HSR vs Tile-Based rendering?

Simon:

Well, in terms of complexity yes, I would have thought a large number of calculations would be involved though simply because that trivial task would have to be done for every single vertex - or am I wrong? (wouldn't be the first time ;) )

Anyway, perhaps you could describe how metagence would help a graphics core better than I :)
 
Dave B(TotalVR) said:
Simon:

Well, in terms of complexity yes, I would have thought a large number of calculations would be involved though simply because that trivial task would have to be done for every single vertex - or am I wrong? (wouldn't be the first time ;) )
It would have to be done for every vertex but *2.0 is (mostly) "add 1 to the 8 bit integer exponent". It's utterly insignificant.
Anyway, perhaps you could describe how metagence would help a graphics core better than I :)
Well, to be brutally frank, it's not needed for all the examples you gave. Hyperthreading a la Metagence is really great for complex software which isn't what's going on in most parts of a graphics chip <shrug>.
 
I don't think it's as simple as that. It probably was in the case of the NV2x and NV3x, but probably not on the NV4x or R3xx, but this upscaling should have been a pretty trivial change to the triangle setup engine (you're just doing more interpolations for z data than you are for the rest).
 
Well, as simon says (lol), upscaling by 2x is just a ROR command on the co-ords of each vertex and that definately isn't a complex operation. In that case it must be something else that takes up the real estate because there is definately a lot of space reserved for MSAA.
 
Dave B(TotalVR) said:
Well, as simon says (lol), upscaling by 2x is just a ROR command on the co-ords of each vertex and that definately isn't a complex operation. In that case it must be something else that takes up the real estate because there is definately a lot of space reserved for MSAA.
Such an "upscaling" operation would be part of the viewport transform and, as such, cost nothing at all.

But there's much more to MSAA than that. You need a triangle setup that is sample position aware, so that it generates a "quad thread" for every quad with at least one sample covered. You need a wider coverage mask (with quad based rendering, you have a 4bit mask already), and the datapaths for it. You may need centroid logic. You need more Z-interpolators. You need multiple ROPs, and/or the ability to process additional samples of a pixel in subsequent cycles. You will want to have framebuffer compression, with different compression schemes for different numbers of samples. You might want to support alpha-to-coverage, etc.
 
Well yes, but we digress, I was suggesting Metagence could be of great use in a GPU - should any future GPU conain the technology - lol.

For the record, I have never received any info official or rumour that Series 5 will contain Metagence. I just reckon it will ;)
 
Chalnoth said:
I don't see why alpha blending need be handled any differently from texture fetches, in terms of latency hiding. That is, I would expect that an architecture could simply use the latency hiding that is used for texture fetches to also hide the latency for alpha blends.
Its the same type of latency hiding technique, but its a different set of buffering so it costs extra area, and no, you can't combine the two as they're required in completly different parts of the pipeline.

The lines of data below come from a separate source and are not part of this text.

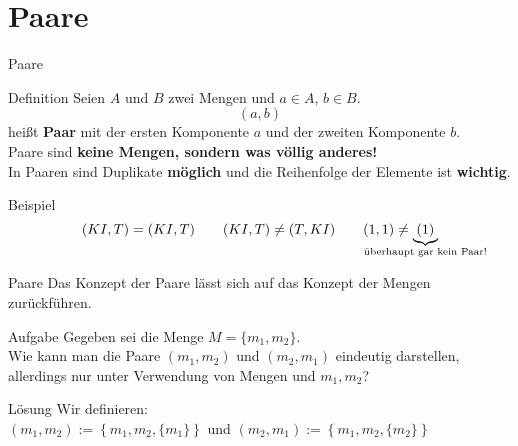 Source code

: 
\section{Paare}

\begin{frame}{Paare}
	\begin{block}{Definition}
		Seien $A$ und $B$ zwei Mengen und $a \in A$, $b \in B$.\\
		$$(a, b)$$ heißt \textbf{Paar} mit der ersten Komponente $a$ und der zweiten Komponente $b$.\\[1em]
		\pause
		Paare sind \textbf{keine Mengen, sondern was \alert{völlig anderes}!} \\
		In Paaren sind Duplikate \textbf{möglich} und die Reihenfolge der Elemente ist \textbf{wichtig}.\\
	\end{block}

	\pause
	\begin{block}{Beispiel}
		$$ (KI, T) = (KI, T) \qquad (KI, T) \neq (T, KI) \qquad (1, 1) \neq \underbrace{(1)}_{\mathclap{\text{überhaupt gar kein Paar!}}} $$
	\end{block}
\end{frame}

\begin{frame}{Paare}
	Das Konzept der Paare lässt sich auf das Konzept der Mengen zurückführen.
	
	\begin{block}{Aufgabe}
		Gegeben sei die Menge $M = \{m_1, m_2\}$.\\
		Wie kann man die Paare $(m_1, m_2)$ und $(m_2, m_1)$ eindeutig darstellen, allerdings nur unter Verwendung von Mengen und $m_1, m_2$?
	\end{block}
	\pause
	
	\begin{block}{Lösung}
		Wir definieren: \\ 
		$(m_1, m_2) := \left\lbrace m_1, m_2, \{m_1\}\right\rbrace$ und $(m_2, m_1) := \left\lbrace m_1, m_2, \{m_2\}\right\rbrace$
	\end{block}
\end{frame} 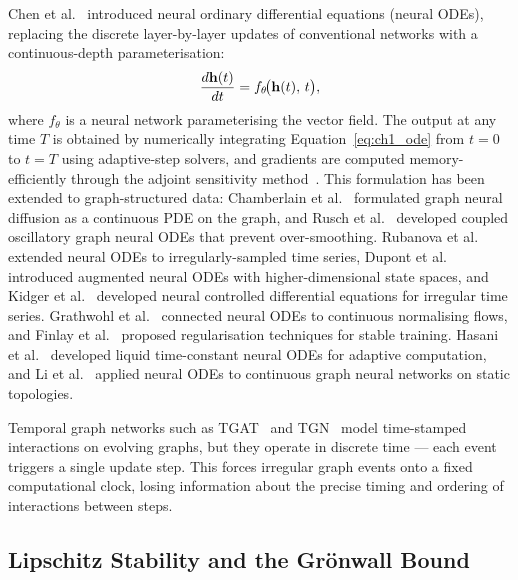 Chen et al.~\cite{Chen2018} introduced neural ordinary differential equations (neural ODEs), replacing the discrete layer-by-layer updates of conventional networks with a continuous-depth parameterisation:
\begin{equation}
\frac{d\bh(t)}{dt} = f_\theta\!\bigl(\bh(t),\, t\bigr),
\label{eq:ch1_ode}
\end{equation}
where $f_\theta$ is a neural network parameterising the vector field. The output at any time $T$ is obtained by numerically integrating Equation~\eqref{eq:ch1_ode} from $t=0$ to $t=T$ using adaptive-step solvers, and gradients are computed memory-efficiently through the adjoint sensitivity method~\cite{Pontryagin1962}. This formulation has been extended to graph-structured data: Chamberlain et al.~\cite{Chamberlain2021} formulated graph neural diffusion as a continuous PDE on the graph, and Rusch et al.~\cite{Rusch2022} developed coupled oscillatory graph neural ODEs that prevent over-smoothing. Rubanova et al.~\cite{Rubanova2019} extended neural ODEs to irregularly-sampled time series, Dupont et al.~\cite{Dupont2019} introduced augmented neural ODEs with higher-dimensional state spaces, and Kidger et al.~\cite{Kidger2020} developed neural controlled differential equations for irregular time series. Grathwohl et al.~\cite{Grathwohl2019} connected neural ODEs to continuous normalising flows, and Finlay et al.~\cite{Finlay2020} proposed regularisation techniques for stable training. Hasani et al.~\cite{Hasani2021} developed liquid time-constant neural ODEs for adaptive computation, and Li et al.~\cite{Li2020ode} applied neural ODEs to continuous graph neural networks on static topologies.

Temporal graph networks such as TGAT~\cite{Xu2020tgat} and TGN~\cite{Rossi2020} model time-stamped interactions on evolving graphs, but they operate in discrete time --- each event triggers a single update step. This forces irregular graph events onto a fixed computational clock, losing information about the precise timing and ordering of interactions between steps.


\subsection{Lipschitz Stability and the Gr\"{o}nwall Bound}

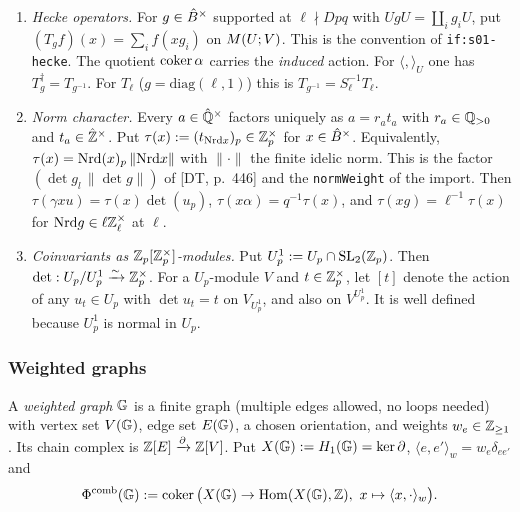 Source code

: \begin{enumerate}[label=(C\arabic*)]
  \emph{Factor-$2$ hypothesis} (stage 01, Prop.~s01-adjoint(c)). For $\pi:\XB{U'}\to\XB U$, one has $\nu\circ\pi_*=\mathrm{tr}\circ\nu'$
  only if $-1\in U'$ or $-1\notin U$. Otherwise $\mathrm{tr}\circ\nu'=2\,\nu\circ\pi_*$. For the degeneracies $s_0,s_1$ of this stage the
  hypothesis \emph{always holds}: $U'=\Uzero qU$ differs from $U$ (and $\alpha^{-1}U'\alpha$ from $U$) only at $q$, and $-1\in\Iw_q$, so
  $-1\in U'\iff-1\in U$. The same holds for the unfolding identity used for $\varepsilon$ in Thm~\ref{thm:s03-iharaH0}: there the
  orbit sizes are $w_x/w_y=|\Gamma_x|/|\Gamma_y|$. This stage never passes from $\hat\cO^\times$ to $\Uone N$. Any such level change
  (for example comparing $\Phicomb(\GDR_q(\Uone{Mp^s}))$ with level $1$, or in stage 04) must carry the factor $2$ explicitly whenever
  $-1\in U$ and $-1\notin U'$.
\item \emph{Hecke operators.} For $g\in\hat{B}^\times$ supported at $\ell\nmid Dpq$ with $UgU=\coprod_ig_iU$, put
  $(T_gf)(x)=\sum_if(xg_i)$ on $M(U;V)$. This is the convention of \texttt{if:s01-hecke}. The quotient $\operatorname{coker}\alpha$ carries the
  \emph{induced} action. For $\langle,\rangle_U$ one has $T_g^\dagger=T_{g^{-1}}$. For $T_\ell$ ($g=\mathrm{diag}(\ell,1)$) this
  is $T_{g^{-1}}=S_\ell^{-1}T_\ell$.
\item \emph{Norm character.} Every $a\in\hat{\mathbb{Q}}^\times$ factors uniquely as $a=r_at_a$ with $r_a\in\mathbb{Q}_{>0}$ and
  $t_a\in\hat{\mathbb{Z}}^\times$. Put $\tau(x):=(t_{\mathrm{Nrd} x})_p\in\mathbb{Z}_p^\times$ for $x\in\hat{B}^\times$. Equivalently,
  $\tau(x)=\mathrm{Nrd}(x)_p\,\|\mathrm{Nrd} x\|$ with $\|\cdot\|$ the finite idelic norm. This is the factor $(\det g_l\,\|\det g\|)$ of [DT, p.~446]
  and the \texttt{normWeight} of the import. Then $\tau(\gamma xu)=\tau(x)\det(u_p)$, $\tau(x\alpha)=q^{-1}\tau(x)$, and
  $\tau(xg)=\ell^{-1}\tau(x)$ for $\mathrm{Nrd} g\in\ell\mathbb{Z}_\ell^\times$ at $\ell$.
\item \emph{Coinvariants as $\mathbb{Z}_p[\mathbb{Z}_p^\times]$-modules.} Put $U_p^1:=U_p\cap\mathrm{SL}_2(\mathbb{Z}_p)$. Then $\det:U_p/U_p^1\xrightarrow\sim\mathbb{Z}_p^\times$.
  For a $U_p$-module $V$ and $t\in\mathbb{Z}_p^\times$, let $[t]$ denote the action of any $u_t\in U_p$ with $\det u_t=t$ on
  $V_{U^1_p}$, and also on $V^{U^1_p}$. It is well defined because $U^1_p$ is normal in $U_p$.
\end{enumerate}

\subsubsection{Weighted graphs}
\begin{definition}\label{def:s03-graph}
A \emph{weighted graph} $\mathbb{G}$ is a finite graph (multiple edges allowed, no loops needed) with vertex set $V(\mathbb{G})$, edge set $E(\mathbb{G})$, a
chosen orientation, and weights $w_e\in\mathbb{Z}_{\ge1}$. Its chain complex is $\mathbb{Z}[E]\xrightarrow\partial\mathbb{Z}[V]$. Put
$X(\mathbb{G}):=H_1(\mathbb{G})=\ker\partial$, $\langle e,e'\rangle_w=w_e\delta_{ee'}$ and
\[\Phicomb(\G):=\coker\big(X(\G)\to\Hom(X(\G),\Z),\ x\mapsto\langle x,\cdot\rangle_w\big).\]
\end{definition}

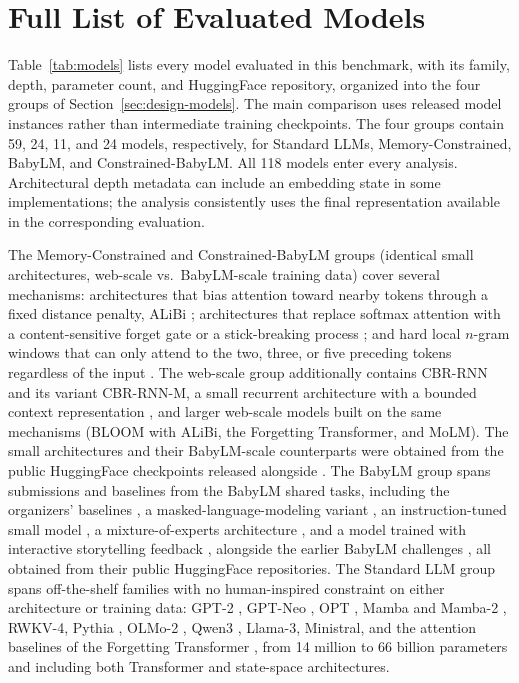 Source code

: \section{Full List of Evaluated Models}
\label{app:models}

Table~\ref{tab:models} lists every model evaluated in this benchmark, with its family, depth, parameter count, and HuggingFace repository, organized into the four groups of Section~\ref{sec:design-models}. The main comparison uses released model instances rather than intermediate training checkpoints. The four groups contain 59, 24, 11, and 24 models, respectively, for Standard LLMs, Memory-Constrained, BabyLM, and Constrained-BabyLM. All 118 models enter every analysis. Architectural depth metadata can include an embedding state in some implementations; the analysis consistently uses the final representation available in the corresponding evaluation.

The Memory-Constrained and Constrained-BabyLM groups (identical small architectures, web-scale vs.\ BabyLM-scale training data) cover several mechanisms: architectures that bias attention toward nearby tokens through a fixed distance penalty, ALiBi \citep{press2021train,devarda2024locally,clark2025linear}; architectures that replace softmax attention with a content-sensitive forget gate \citep{lin2025forgetting} or a stick-breaking process \citep{tan2025scaling}; and hard local $n$-gram windows that can only attend to the two, three, or five preceding tokens regardless of the input \citep{bu2026staticlinearattentionconstraints}. The web-scale group additionally contains CBR-RNN and its variant CBR-RNN-M, a small recurrent architecture with a bounded context representation \citep{timkey2023limited}, and larger web-scale models built on the same mechanisms (BLOOM with ALiBi, the Forgetting Transformer, and MoLM). The small architectures and their BabyLM-scale counterparts were obtained from the public HuggingFace checkpoints released alongside \citet{bu2026staticlinearattentionconstraints}. The BabyLM group spans submissions and baselines from the BabyLM shared tasks, including the organizers' baselines \citep{charpentier2025findings}, a masked-language-modeling variant \citep{edman2025mask}, an instruction-tuned small model \citep{capone2025classit}, a mixture-of-experts architecture \citep{tapaninaho2025moep}, and a model trained with interactive storytelling feedback \citep{martins2025upon}, alongside the earlier BabyLM challenges \citep{warstadt2023cfp,warstadt2023findings,hu2024secondbabylm}, all obtained from their public HuggingFace repositories. The Standard LLM group spans off-the-shelf families with no human-inspired constraint on either architecture or training data: GPT-2 \citep{radford2019gpt2}, GPT-Neo \citep{black2021gptneo}, OPT \citep{zhang2022opt}, Mamba and Mamba-2 \citep{gu2024mamba}, RWKV-4, Pythia \citep{biderman2023pythia}, OLMo-2 \citep{olmo20252olmo2furious}, Qwen3 \citep{qwen3}, Llama-3, Ministral, and the attention baselines of the Forgetting Transformer \citep{lin2025forgetting}, from 14 million to 66 billion parameters and including both Transformer and state-space architectures.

Before you start throwing around the latest buzz words of "dynamicaly allocated shader pipes", this only allows you to push shader performance where its required, you still need pretty much the same buffering to cover all cases.
Not really. If you design the pipelines in an optimal fashion, then there's no need for much of any vertex->pixel cache. The main problem is that you'd want the pipelines to be able to switch quickly between vertex and pixel processing. For example: have a pipeline do all vertex processing for a single triangle, then do all pixel shading for that triangle, then start on the next triangle. If an architecture like this could be designed to handle two states at once efficiently, there would be no problem with load balancing.
Hehe, sorry but I have to snigger at you trying to tell me how to design this type of thing, anyway...

Your're ignoring the fact that the pipelines themselves are very deep, so the switching involves allowing multiple instances (one instance being either a vertex or a pixel) to be active within the pipeline, this requires you to have storage for each active instance, this means you still have the buffer, some of it has just migrated into the pipeline itself.

...
Anyway, I'm not going to go any more into the problems. I'm sure you can think of a number of other problems with this solution,

Lol, oh really, [massive effort to avoid become extremly sarcastic involved here!]

but the questions remain: Can this become more efficient than dedicated vertex and pixel pipelines? Is the additional transistor worth it? What additional programming possibilities could this add for developers, and would they make the change more worthwhile?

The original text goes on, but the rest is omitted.